The government’s complaint alleges that the Creekside entities knowingly submitted or caused the submission of false claims for hospice care for patients who were not terminally ill.  According to the complaint, the companies allegedly directed staff to enroll patients in the hospice program regardless of the patients’ eligibility for hospice benefits, sometimes by instructing staff to change records after the hospice submitted claims for payment to indicate that all requirements had been met.  Management from Creekside, SKG and SKH also allegedly instructed employees to alter medical records to make it appear that doctors at the hospice had conducted personal visits with the patients, when in fact they had not occurred, in order to ensure reimbursement from Medicare and Medicaid.  The complaint alleges that Creekside management aggressively discouraged staff from permitting patients or their families to revoke their elections to accept hospice benefits.  The complaint also alleges that staff at Creekside were discouraged from documenting known improvements in a patient’s health in the medical record, called “Chart Killers” by the hospice, to ensure that Medicare or Medicaid would pay the hospice’s claim.
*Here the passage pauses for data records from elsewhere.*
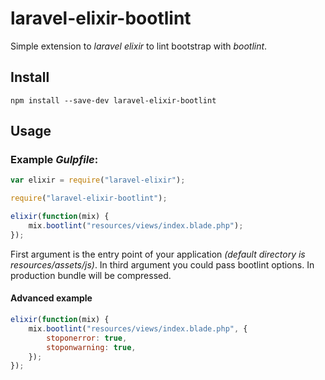 # laravel-elixir-bootlint

Simple extension to *laravel elixir* to lint bootstrap with *bootlint*.

## Install

```
npm install --save-dev laravel-elixir-bootlint
```

## Usage

### Example *Gulpfile*:

```javascript
var elixir = require("laravel-elixir");

require("laravel-elixir-bootlint");

elixir(function(mix) {
    mix.bootlint("resources/views/index.blade.php");
});

```
First argument is the entry point of your application _(default directory is resources/assets/js)_. In third argument you could pass bootlint options. In production bundle will be compressed.

#### Advanced example

```javascript
elixir(function(mix) {
    mix.bootlint("resources/views/index.blade.php", {
        stoponerror: true,
        stoponwarning: true,
    });
});
```
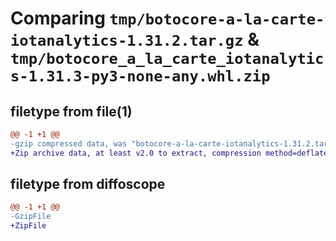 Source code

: # Comparing `tmp/botocore-a-la-carte-iotanalytics-1.31.2.tar.gz` & `tmp/botocore_a_la_carte_iotanalytics-1.31.3-py3-none-any.whl.zip`

## filetype from file(1)

```diff
@@ -1 +1 @@
-gzip compressed data, was "botocore-a-la-carte-iotanalytics-1.31.2.tar", last modified: Wed Jul 12 01:44:35 2023, max compression
+Zip archive data, at least v2.0 to extract, compression method=deflate
```

## filetype from diffoscope

```diff
@@ -1 +1 @@
-GzipFile
+ZipFile
```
Further, the complaint alleges that the Creekside entities knowingly submitted or caused the submission of inflated claims to Medicare for services performed by the medical director.  The government alleges that the companies repeatedly used billing codes that resulted in higher payment by Medicare than were justified by the services actually performed.  As a result of the conduct alleged in the complaint, the government contends that the Creekside entities misspent tens of millions of taxpayer dollars from the Medicare and Medicaid programs. 
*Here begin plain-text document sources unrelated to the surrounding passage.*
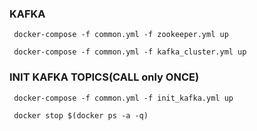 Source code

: ### KAFKA ###
```shell 
 docker-compose -f common.yml -f zookeeper.yml up
```

```shell 
 docker-compose -f common.yml -f kafka_cluster.yml up
```

### INIT KAFKA TOPICS(CALL only ONCE) ###
```shell 
 docker-compose -f common.yml -f init_kafka.yml up
```

```shell 
 docker stop $(docker ps -a -q)
```
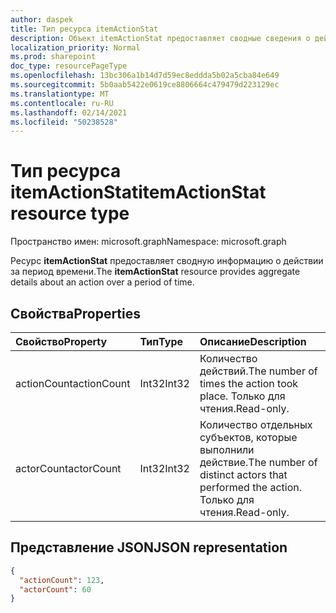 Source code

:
 ```yaml
---
author: daspek
title: Тип ресурса itemActionStat
description: Объект itemActionStat предоставляет сводные сведения о действии за период времени.
localization_priority: Normal
ms.prod: sharepoint
doc_type: resourcePageType
ms.openlocfilehash: 13bc306a1b14d7d59ec8eddda5b02a5cba84e649
ms.sourcegitcommit: 5b0aab5422e0619ce8806664c479479d223129ec
ms.translationtype: MT
ms.contentlocale: ru-RU
ms.lasthandoff: 02/14/2021
ms.locfileid: "50238528"
---
```

# <a name="itemactionstat-resource-type"></a><span data-ttu-id="df833-103">Тип ресурса itemActionStat</span><span class="sxs-lookup"><span data-stu-id="df833-103">itemActionStat resource type</span></span>

<span data-ttu-id="df833-104">Пространство имен: microsoft.graph</span><span class="sxs-lookup"><span data-stu-id="df833-104">Namespace: microsoft.graph</span></span>

<span data-ttu-id="df833-105">Ресурс **itemActionStat** предоставляет сводную информацию о действии за период времени.</span><span class="sxs-lookup"><span data-stu-id="df833-105">The **itemActionStat** resource provides aggregate details about an action over a period of time.</span></span>

## <a name="properties"></a><span data-ttu-id="df833-106">Свойства</span><span class="sxs-lookup"><span data-stu-id="df833-106">Properties</span></span>

| <span data-ttu-id="df833-107">Свойство</span><span class="sxs-lookup"><span data-stu-id="df833-107">Property</span></span>    | <span data-ttu-id="df833-108">Тип</span><span class="sxs-lookup"><span data-stu-id="df833-108">Type</span></span>  | <span data-ttu-id="df833-109">Описание</span><span class="sxs-lookup"><span data-stu-id="df833-109">Description</span></span>
|:------------|:------|:-------------------------------------------------------
| <span data-ttu-id="df833-110">actionCount</span><span class="sxs-lookup"><span data-stu-id="df833-110">actionCount</span></span> | <span data-ttu-id="df833-111">Int32</span><span class="sxs-lookup"><span data-stu-id="df833-111">Int32</span></span> | <span data-ttu-id="df833-112">Количество действий.</span><span class="sxs-lookup"><span data-stu-id="df833-112">The number of times the action took place.</span></span> <span data-ttu-id="df833-113">Только для чтения.</span><span class="sxs-lookup"><span data-stu-id="df833-113">Read-only.</span></span>
| <span data-ttu-id="df833-114">actorCount</span><span class="sxs-lookup"><span data-stu-id="df833-114">actorCount</span></span>  | <span data-ttu-id="df833-115">Int32</span><span class="sxs-lookup"><span data-stu-id="df833-115">Int32</span></span> | <span data-ttu-id="df833-116">Количество отдельных субъектов, которые выполнили действие.</span><span class="sxs-lookup"><span data-stu-id="df833-116">The number of distinct actors that performed the action.</span></span> <span data-ttu-id="df833-117">Только для чтения.</span><span class="sxs-lookup"><span data-stu-id="df833-117">Read-only.</span></span>

## <a name="json-representation"></a><span data-ttu-id="df833-118">Представление JSON</span><span class="sxs-lookup"><span data-stu-id="df833-118">JSON representation</span></span>

<!-- {
  "blockType": "resource",
  "optionalProperties": [ ],
  "@type": "microsoft.graph.itemActionStat",
}-->

```json
{
  "actionCount": 123,
  "actorCount": 60
}
```

<!--
{
  "type": "#page.annotation",
  "description": "The itemActionStat object provides aggregate details about an action over a period of time.",
  "keywords": "activities,activity,action,analytics",
  "section": "documentation",
  "tocPath": "Resources/itemActionStat",
  "suppressions": []
}
-->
“In order to protect the financial integrity of the Medicare and Medicaid programs, upon which so many of our senior American citizens rely, both the Department of Justice (DOJ) and the Department of Health and Human Services (HHS) have made combating healthcare fraud an enforcement priority,” said U.S. Attorney Daniel G. Bogden for the District of Nevada.  “This type of fraud will not be tolerated and DOJ and HHS will act swiftly when it does occur to pursue False Claims Act suits against violators.”

The United States filed its complaint in two consolidated lawsuits brought under the whistleblower provisions of the False Claims Act and the Nevada False Claims Act by Joanne Cretney-Tsosie, a clinical manager for Creekside, and Veneta Lepera, a former clinical manager for Creekside.  Under these statutes, a private citizen can sue for fraud on behalf of the United States and the state of Nevada, respectively, and share in any recovery.  The federal and state governments are entitled to intervene in such a lawsuit, as they have done in this case.

The United States’ suit is part of the government’s emphasis on combating health care fraud and marks another achievement for the Health Care Fraud Prevention and Enforcement Action Team (HEAT) initiative, which was announced in May 2009 by the Attorney General and the Secretary of Health and Human Services.  The partnership between the two departments has focused efforts to reduce and prevent Medicare and Medicaid financial fraud through enhanced cooperation.  One of the most powerful tools in this effort is the False Claims Act.  Since January 2009, the Justice Department has recovered a total of more than $23.1 billion through False Claims Act cases, with more than $14.8 billion of that amount recovered in cases involving fraud against federal health care programs.

This matter was investigated by the Civil Division’s Commercial Litigation Branch, the U.S. Attorney’s Office for the District of Nevada, the Nevada Attorney General’s Office and the HHS Office of Inspector General.  The claims asserted against Creekside Hospice, SKG and SKH are allegations only and there has been no determination of liability.